49. Venezuela, despite troubles with Washington, has submitted films eleven years in a row (though their film arrived latein 2005 and was disqualified) and seems likely to choose “Miranda Regresa” this year. It's an expensive lavish historical drama that got mediocre reviews. They could also choose the upcoming supernatural comedy-drama “The Black Virgin”, which co-stars Carmen Maura. Both Elia Schneider & Jose Ramon Novoa (each of whom have been selected twice by Venezuela) have new movies out this year, so they may opt for “En un lugar lejano”, a cancer drama (Novoa) or new comedy “Unauthorized”, about a writer who is visited by his own fictional characters (Schneider). More popular at home was “Puras Joyitas” a caperesque action comedy about a group of thieves trying to steal Miss Venezuela’s crown. Less likely: romantic comedies “A Cup of Tea in Havana” and “Cyrano Fernandez”, and digital hospital drama “El Enemigo”. Unknown quantities: the upcoming dramas “Libertador Morales”, “One, Two, Three Women”, and “Orange Day”

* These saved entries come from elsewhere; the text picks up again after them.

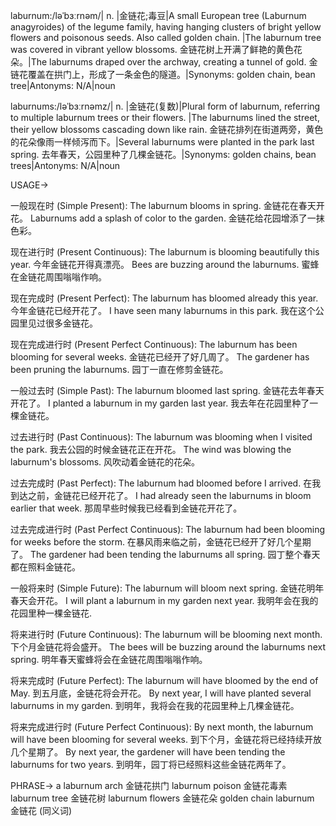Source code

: laburnum:/ləˈbɜːrnəm/| n. |金链花;毒豆|A small European tree (Laburnum anagyroides) of the legume family, having hanging clusters of bright yellow flowers and poisonous seeds.  Also called golden chain. |The laburnum tree was covered in vibrant yellow blossoms. 金链花树上开满了鲜艳的黄色花朵。|The laburnums draped over the archway, creating a tunnel of gold. 金链花覆盖在拱门上，形成了一条金色的隧道。|Synonyms: golden chain, bean tree|Antonyms: N/A|noun


laburnums:/ləˈbɜːrnəmz/| n. |金链花(复数)|Plural form of laburnum, referring to multiple laburnum trees or their flowers. |The laburnums lined the street, their yellow blossoms cascading down like rain. 金链花排列在街道两旁，黄色的花朵像雨一样倾泻而下。|Several laburnums were planted in the park last spring. 去年春天，公园里种了几棵金链花。|Synonyms: golden chains, bean trees|Antonyms: N/A|noun


USAGE->

一般现在时 (Simple Present):
The laburnum blooms in spring. 金链花在春天开花。
Laburnums add a splash of color to the garden. 金链花给花园增添了一抹色彩。

现在进行时 (Present Continuous):
The laburnum is blooming beautifully this year. 今年金链花开得真漂亮。
Bees are buzzing around the laburnums. 蜜蜂在金链花周围嗡嗡作响。

现在完成时 (Present Perfect):
The laburnum has bloomed already this year. 今年金链花已经开花了。
I have seen many laburnums in this park. 我在这个公园里见过很多金链花。

现在完成进行时 (Present Perfect Continuous):
The laburnum has been blooming for several weeks. 金链花已经开了好几周了。
The gardener has been pruning the laburnums. 园丁一直在修剪金链花。

一般过去时 (Simple Past):
The laburnum bloomed last spring. 金链花去年春天开花了。
I planted a laburnum in my garden last year. 我去年在花园里种了一棵金链花。

过去进行时 (Past Continuous):
The laburnum was blooming when I visited the park. 我去公园的时候金链花正在开花。
The wind was blowing the laburnum's blossoms. 风吹动着金链花的花朵。

过去完成时 (Past Perfect):
The laburnum had bloomed before I arrived. 在我到达之前，金链花已经开花了。
I had already seen the laburnums in bloom earlier that week. 那周早些时候我已经看到金链花开花了。

过去完成进行时 (Past Perfect Continuous):
The laburnum had been blooming for weeks before the storm. 在暴风雨来临之前，金链花已经开了好几个星期了。
The gardener had been tending the laburnums all spring. 园丁整个春天都在照料金链花。


一般将来时 (Simple Future):
The laburnum will bloom next spring. 金链花明年春天会开花。
I will plant a laburnum in my garden next year. 我明年会在我的花园里种一棵金链花.

将来进行时 (Future Continuous):
The laburnum will be blooming next month. 下个月金链花将会盛开。
The bees will be buzzing around the laburnums next spring. 明年春天蜜蜂将会在金链花周围嗡嗡作响。

将来完成时 (Future Perfect):
The laburnum will have bloomed by the end of May. 到五月底，金链花将会开花。
By next year, I will have planted several laburnums in my garden. 到明年，我将会在我的花园里种上几棵金链花。

将来完成进行时 (Future Perfect Continuous):
By next month, the laburnum will have been blooming for several weeks. 到下个月，金链花将已经持续开放几个星期了。
By next year, the gardener will have been tending the laburnums for two years. 到明年，园丁将已经照料这些金链花两年了。


PHRASE->
a laburnum arch 金链花拱门
laburnum poison 金链花毒素
laburnum tree 金链花树
laburnum flowers 金链花朵
golden chain laburnum 金链花 (同义词)
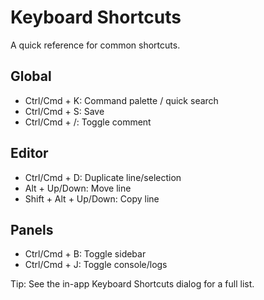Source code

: # Keyboard Shortcuts

A quick reference for common shortcuts.

## Global

- Ctrl/Cmd + K: Command palette / quick search
- Ctrl/Cmd + S: Save
- Ctrl/Cmd + /: Toggle comment

## Editor

- Ctrl/Cmd + D: Duplicate line/selection
- Alt + Up/Down: Move line
- Shift + Alt + Up/Down: Copy line

## Panels

- Ctrl/Cmd + B: Toggle sidebar
- Ctrl/Cmd + J: Toggle console/logs

Tip: See the in-app Keyboard Shortcuts dialog for a full list.
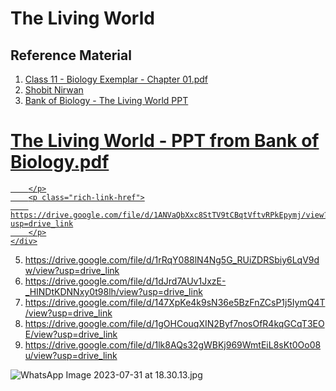 # The Living World

## Reference Material


1. [Class 11 - Biology Exemplar - Chapter 01.pdf](https://res.craft.do/user/full/34ae8ebc-d508-7305-20e2-17e06364862c/doc/6aedab5d-852e-43ec-9705-d705d0d442ca/d6d96ef4-8303-438a-815a-09afba8955c6)
2. [Shobit Nirwan](https://drive.google.com/file/d/1ZF26oiGIFmFTICUwuJVHrt5LEGMnyqKJ/view?usp=drive_link)
3. [Bank of Biology - The Living World PPT](https://drive.google.com/file/d/1PZ2K1-npR9GaB-OJCbUoskjn_lOwNSP3/view?usp=drive_link)




<div class="rich-link-card-container"><a class="rich-link-card" href="https://drive.google.com/file/d/1ANVaQbXxc8StTV9tCBqtVftvRPkEpymj/view?usp=drive_link" target="_blank">
	<div class="rich-link-image-container">
		<div class="rich-link-image" style="background-image: url('https://ssl.gstatic.com/images/branding/product/1x/drive_2020q4_32dp.png')">
	</div>
	</div>
	<div class="rich-link-card-text">
		<h1 class="rich-link-card-title">The Living World - PPT from Bank of Biology.pdf</h1>
		<p class="rich-link-card-description">
		
		</p>
		<p class="rich-link-href">
		https://drive.google.com/file/d/1ANVaQbXxc8StTV9tCBqtVftvRPkEpymj/view?usp=drive_link
		</p>
	</div>
</a></div>





5. https://drive.google.com/file/d/1rRqY088lN4Ng5G_RUiZDRSbiy6LqV9dw/view?usp=drive_link
6. https://drive.google.com/file/d/1dJrd7AUv1JxzE-_HINDtKDNNxy0t98lh/view?usp=drive_link
7. https://drive.google.com/file/d/147XpKe4k9sN36e5BzFnZCsP1j5IymQ4T/view?usp=drive_link
8. https://drive.google.com/file/d/1gOHCouqXIN2Byf7nosOfR4kqGCqT3EOE/view?usp=drive_link
9. https://drive.google.com/file/d/1lk8AQs32gWBKj969WmtEiL8sKt0Oo08u/view?usp=drive_link

![WhatsApp Image 2023-07-31 at 18.30.13.jpg](https://res.craft.do/user/full/34ae8ebc-d508-7305-20e2-17e06364862c/doc/6aedab5d-852e-43ec-9705-d705d0d442ca/7e705589-a826-4ba2-a828-dc3e2f0ae6e4)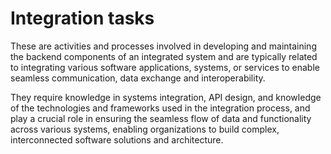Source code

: # Integration tasks
These are activities and processes involved in developing and maintaining the backend components of an integrated system and are typically related to integrating various software applications, systems, or services to enable seamless communication, data exchange and interoperability.

They require knowledge in systems integration, API design, and knowledge of the technologies and frameworks used in the integration process, and play a crucial role in ensuring the seamless flow of data and functionality across various systems, enabling organizations to build complex, interconnected software solutions and architecture.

50. Vietnam had a much slower film year this year than last year. Like previous years they will probably look to the Golden Kite Awards to make their selection. In that case, they will probably choose one of the two joint winners of the Silver Kite Award- “The Hot Kiss” or “Little Heart”. I predict they will choose “Heart”, the story of a 17-year old village girl who winds up being exploited when she moves to the big city to earn money for her family, over action-comedy-romance “The Hot Kiss” starring the world’s most beautiful Asian man, former stuntman Johnny Nguyen.

OTHERS (in order of likelihood):

The mostly likely debutante from Latin America is Panama’s “The Wind and the Water”, which is a movie made by the indigenous Kuna people that played at the Sundance Film Festival. Laos’s first film in years, the low-budget romance “Good Morning, Luang Prabang” was released with some fanfare in neighboring Thailand, which co-produced the film. Suriname, has a brand-new Film Academy which recently produced their first film, “The Secret of the Saramacca River”. Other than South Africa, no Sub-Saharan country has sent a movie in five years. Potential debuts this year include Mozambique’s “Sleepwalking Land”, a road movie about an old man and a little boy (the Foreign Film committee generally loves old people and kids hanging out together) There’s also Liberia’s “Johnny Mad Dog”, which could cause a “Foreign Language” controversy as most of its dialogue is in an English Creole patois (incomprehensible to most Americans) with English subtitles. Syria, always at odds with the USA, is occasionally seen on the film festival circuit and this year had the controversial comedy “Out of Coverage”, about a man trying to decide between two women. Kenya’s “Benta” and Nigeria “Ezra” might have been contenders but they're both almost entirely in English- Kenya could opt for “The Race” instead, but that’s highly unlikely. Tiny Maldives sent “Dharinnattakai” as their national representative to the South Asian Film Festival. Turkmenistan now allows film production again and submitted three local films to the 2008 Eurasia Film Festival in neighboring Kazakhstan. It’s extremely unlikely they’ll join but they could send “This is Life”. Moldova could technically send the well-received documentary "The Flower Bridge", but I’m sure they won’t. Saudi Arabia doesn’t have any movie theatres (which means they can’t enter the Oscars), but they did premiere two films regionally this year- historical drama “ Sabah Allil” sounds more Oscary than horror flick “The Forgotten Village”.